- [Your objective]: Work out how many lines in the listing below carry the word "sent". Give that number alone.

--- START ---

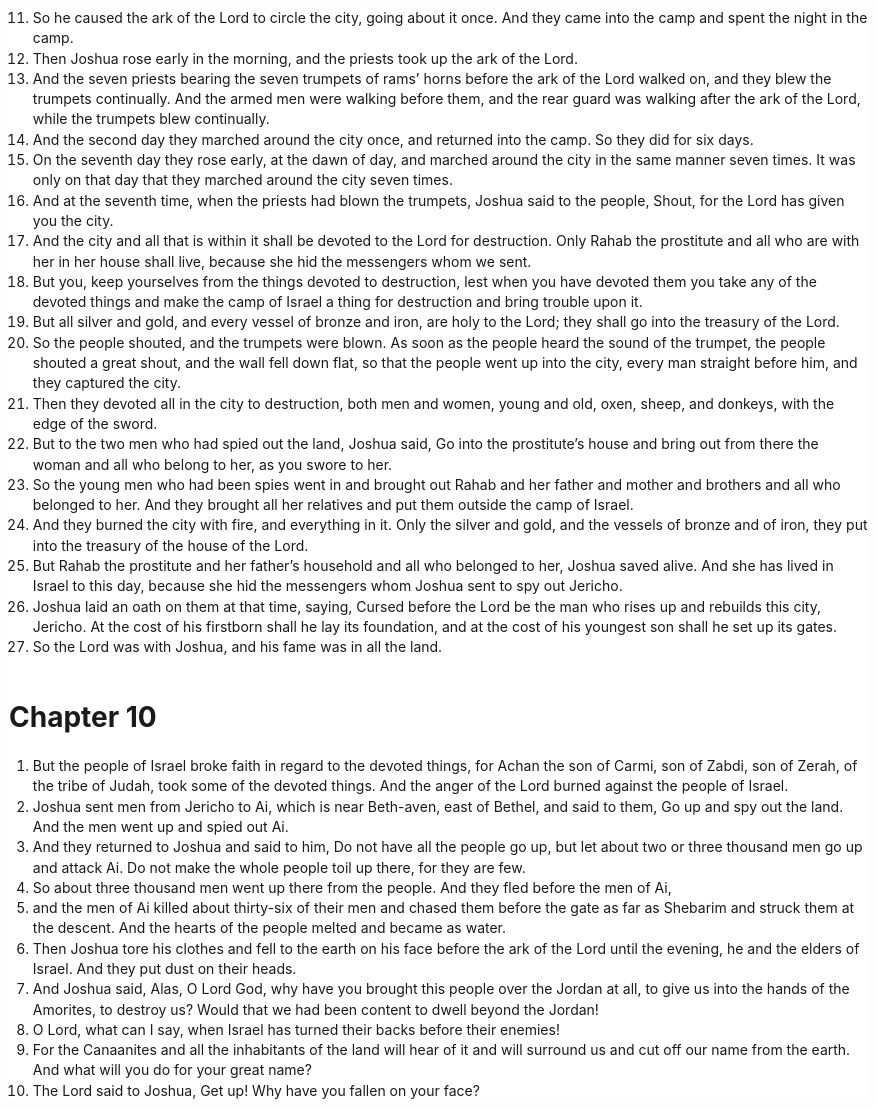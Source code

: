 11. So he caused the ark of the Lord to circle the city, going about it once. And they came into the camp and spent the night in the camp.
12. Then Joshua rose early in the morning, and the priests took up the ark of the Lord.
13. And the seven priests bearing the seven trumpets of rams’ horns before the ark of the Lord walked on, and they blew the trumpets continually. And the armed men were walking before them, and the rear guard was walking after the ark of the Lord, while the trumpets blew continually.
14. And the second day they marched around the city once, and returned into the camp. So they did for six days.
15. On the seventh day they rose early, at the dawn of day, and marched around the city in the same manner seven times. It was only on that day that they marched around the city seven times.
16. And at the seventh time, when the priests had blown the trumpets, Joshua said to the people, Shout, for the Lord has given you the city.
17. And the city and all that is within it shall be devoted to the Lord for destruction. Only Rahab the prostitute and all who are with her in her house shall live, because she hid the messengers whom we sent.
18. But you, keep yourselves from the things devoted to destruction, lest when you have devoted them you take any of the devoted things and make the camp of Israel a thing for destruction and bring trouble upon it.
19. But all silver and gold, and every vessel of bronze and iron, are holy to the Lord; they shall go into the treasury of the Lord.
20. So the people shouted, and the trumpets were blown. As soon as the people heard the sound of the trumpet, the people shouted a great shout, and the wall fell down flat, so that the people went up into the city, every man straight before him, and they captured the city.
21. Then they devoted all in the city to destruction, both men and women, young and old, oxen, sheep, and donkeys, with the edge of the sword.
22. But to the two men who had spied out the land, Joshua said, Go into the prostitute’s house and bring out from there the woman and all who belong to her, as you swore to her.
23. So the young men who had been spies went in and brought out Rahab and her father and mother and brothers and all who belonged to her. And they brought all her relatives and put them outside the camp of Israel.
24. And they burned the city with fire, and everything in it. Only the silver and gold, and the vessels of bronze and of iron, they put into the treasury of the house of the Lord.
25. But Rahab the prostitute and her father’s household and all who belonged to her, Joshua saved alive. And she has lived in Israel to this day, because she hid the messengers whom Joshua sent to spy out Jericho.
26. Joshua laid an oath on them at that time, saying, Cursed before the Lord be the man who rises up and rebuilds this city, Jericho. At the cost of his firstborn shall he lay its foundation, and at the cost of his youngest son shall he set up its gates.
27. So the Lord was with Joshua, and his fame was in all the land.

# Chapter 10

1. But the people of Israel broke faith in regard to the devoted things, for Achan the son of Carmi, son of Zabdi, son of Zerah, of the tribe of Judah, took some of the devoted things. And the anger of the Lord burned against the people of Israel.
2. Joshua sent men from Jericho to Ai, which is near Beth-aven, east of Bethel, and said to them, Go up and spy out the land. And the men went up and spied out Ai.
3. And they returned to Joshua and said to him, Do not have all the people go up, but let about two or three thousand men go up and attack Ai. Do not make the whole people toil up there, for they are few.
4. So about three thousand men went up there from the people. And they fled before the men of Ai,
5. and the men of Ai killed about thirty-six of their men and chased them before the gate as far as Shebarim and struck them at the descent. And the hearts of the people melted and became as water.
6. Then Joshua tore his clothes and fell to the earth on his face before the ark of the Lord until the evening, he and the elders of Israel. And they put dust on their heads.
7. And Joshua said, Alas, O Lord God, why have you brought this people over the Jordan at all, to give us into the hands of the Amorites, to destroy us? Would that we had been content to dwell beyond the Jordan!
8. O Lord, what can I say, when Israel has turned their backs before their enemies!
9. For the Canaanites and all the inhabitants of the land will hear of it and will surround us and cut off our name from the earth. And what will you do for your great name?
10. The Lord said to Joshua, Get up! Why have you fallen on your face?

--- END ---

- [Response]: 3